Android and iOS have been doing battle ever since 2008, and in that time, there have been some long-running problems with both operating systems. The iPhone’s notification system is a mess, Android took way too long to put a battery percentage on the status bar — oh, and Android’s upgrade system is a complete and utter mess.
While most of the problems that blighted both OSes at launch have been fixed by now, Android’s “fragmentation” issue — the fact that most Android phones are running different versions of Android, and new updates are incredibly slow to roll out — has only become worse with time.
Google released new data Monday on the state of the Android union, and simply put, it’s not pretty. Android 8.0, the latest version released on August 21st, is currently installed on 0.5 percent of all Android devices. Current flagships like the Galaxy S8 and Note 8 won’t be getting Android 8.0 until 2018, and the vast majority of Android devices currently in circulation won’t get the update at all.
Things get even worse when you look at the rest of the Android field. It’s not like there’s a bunch of devices sitting on Android 7.0, waiting to be updated: Android 7.0 and 7.1 has a combined share of 23.3 percent, 6.0 has 29.7 percent, and Android 5.0 is at 26.3 percent.
To put all this in perspective, iOS 11 was released on September 19th, nearly a full month after Android 8.0. As of December 4th, 59% of all iOS devices were running iOS 11, 33% are on iOS 10, and just 8% of devices are on something older.
This isn’t for a lack of trying on Google’s part.
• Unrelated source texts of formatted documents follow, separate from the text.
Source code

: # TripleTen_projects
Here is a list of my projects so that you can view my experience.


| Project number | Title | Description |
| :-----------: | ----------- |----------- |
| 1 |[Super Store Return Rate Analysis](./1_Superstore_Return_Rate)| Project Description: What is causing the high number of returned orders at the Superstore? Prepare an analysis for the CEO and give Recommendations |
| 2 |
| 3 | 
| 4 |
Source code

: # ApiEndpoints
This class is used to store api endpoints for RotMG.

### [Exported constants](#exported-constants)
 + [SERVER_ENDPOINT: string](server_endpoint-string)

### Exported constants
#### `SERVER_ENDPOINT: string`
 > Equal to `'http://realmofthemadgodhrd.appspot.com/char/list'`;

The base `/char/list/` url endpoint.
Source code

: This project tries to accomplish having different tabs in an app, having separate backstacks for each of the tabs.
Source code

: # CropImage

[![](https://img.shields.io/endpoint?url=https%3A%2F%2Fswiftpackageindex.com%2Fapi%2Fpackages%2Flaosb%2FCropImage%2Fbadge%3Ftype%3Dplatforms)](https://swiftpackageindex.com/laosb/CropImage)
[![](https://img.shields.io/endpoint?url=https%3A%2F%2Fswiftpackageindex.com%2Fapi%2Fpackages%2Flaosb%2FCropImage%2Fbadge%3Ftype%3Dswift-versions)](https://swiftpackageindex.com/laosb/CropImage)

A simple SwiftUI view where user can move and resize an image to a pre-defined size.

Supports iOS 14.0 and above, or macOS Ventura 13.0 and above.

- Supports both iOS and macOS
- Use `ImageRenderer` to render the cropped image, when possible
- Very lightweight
Google kicks updates out to its own Pixel and Nexus phones as fast as it can. But for everyone else, there’s too many links in the chain: Google releases an update, the the manufacturer has to tweak it and fix all the unique bugs it creates on every single device, and then mobile carriers has to make sure that the new update works on its network. Often, manufacturers and carriers won’t both to spend the time and money doing all this, because the lack of software support creates a reason for customers to upgrade and get the new features.
So, not specifically Google’s fault, but absolutely Google’s problem. Unfortunately, there’s no solution on the horizon, and at least based on the data for Android 8.0, things are getting worse, not better.